ACTION ITEM - Only the closing portion of the entries is to be reproduced: the line containing "correlations may not" through the very last line, exactly as written.

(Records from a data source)

● ● ● ●

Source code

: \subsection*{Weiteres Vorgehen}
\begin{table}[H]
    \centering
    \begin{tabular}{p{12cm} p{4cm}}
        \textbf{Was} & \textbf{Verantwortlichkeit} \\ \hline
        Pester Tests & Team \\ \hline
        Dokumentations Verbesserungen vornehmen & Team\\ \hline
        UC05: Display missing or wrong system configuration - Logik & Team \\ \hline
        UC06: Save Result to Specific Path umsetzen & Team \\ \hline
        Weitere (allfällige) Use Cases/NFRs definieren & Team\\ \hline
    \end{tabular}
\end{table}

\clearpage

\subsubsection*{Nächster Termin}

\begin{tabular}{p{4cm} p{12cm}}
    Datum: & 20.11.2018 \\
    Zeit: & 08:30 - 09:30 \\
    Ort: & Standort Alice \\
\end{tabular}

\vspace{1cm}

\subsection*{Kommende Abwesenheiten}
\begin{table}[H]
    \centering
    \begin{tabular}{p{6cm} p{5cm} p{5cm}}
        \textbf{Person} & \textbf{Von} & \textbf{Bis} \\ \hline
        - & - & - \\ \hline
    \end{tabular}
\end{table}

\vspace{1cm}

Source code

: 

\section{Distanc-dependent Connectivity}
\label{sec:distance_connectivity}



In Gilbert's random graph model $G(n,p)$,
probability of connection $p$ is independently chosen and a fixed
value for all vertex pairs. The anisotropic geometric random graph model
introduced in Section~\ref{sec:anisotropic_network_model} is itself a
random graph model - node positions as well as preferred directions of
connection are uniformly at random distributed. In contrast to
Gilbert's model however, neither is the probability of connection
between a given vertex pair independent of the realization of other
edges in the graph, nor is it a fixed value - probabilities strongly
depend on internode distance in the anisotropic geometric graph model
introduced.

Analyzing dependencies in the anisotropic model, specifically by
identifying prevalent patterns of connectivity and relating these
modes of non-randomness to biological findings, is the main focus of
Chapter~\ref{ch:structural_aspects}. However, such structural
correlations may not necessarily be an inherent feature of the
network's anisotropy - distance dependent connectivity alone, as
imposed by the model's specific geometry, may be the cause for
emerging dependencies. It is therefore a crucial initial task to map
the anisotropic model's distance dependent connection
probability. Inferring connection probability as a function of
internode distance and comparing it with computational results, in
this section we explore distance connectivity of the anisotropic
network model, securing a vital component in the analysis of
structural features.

● ● ● ●

ANSWER BOX -
correlations may not necessarily be an inherent feature of the
network's anisotropy - distance dependent connectivity alone, as
imposed by the model's specific geometry, may be the cause for
emerging dependencies. It is therefore a crucial initial task to map
the anisotropic model's distance dependent connection
probability. Inferring connection probability as a function of
internode distance and comparing it with computational results, in
this section we explore distance connectivity of the anisotropic
network model, securing a vital component in the analysis of
structural features.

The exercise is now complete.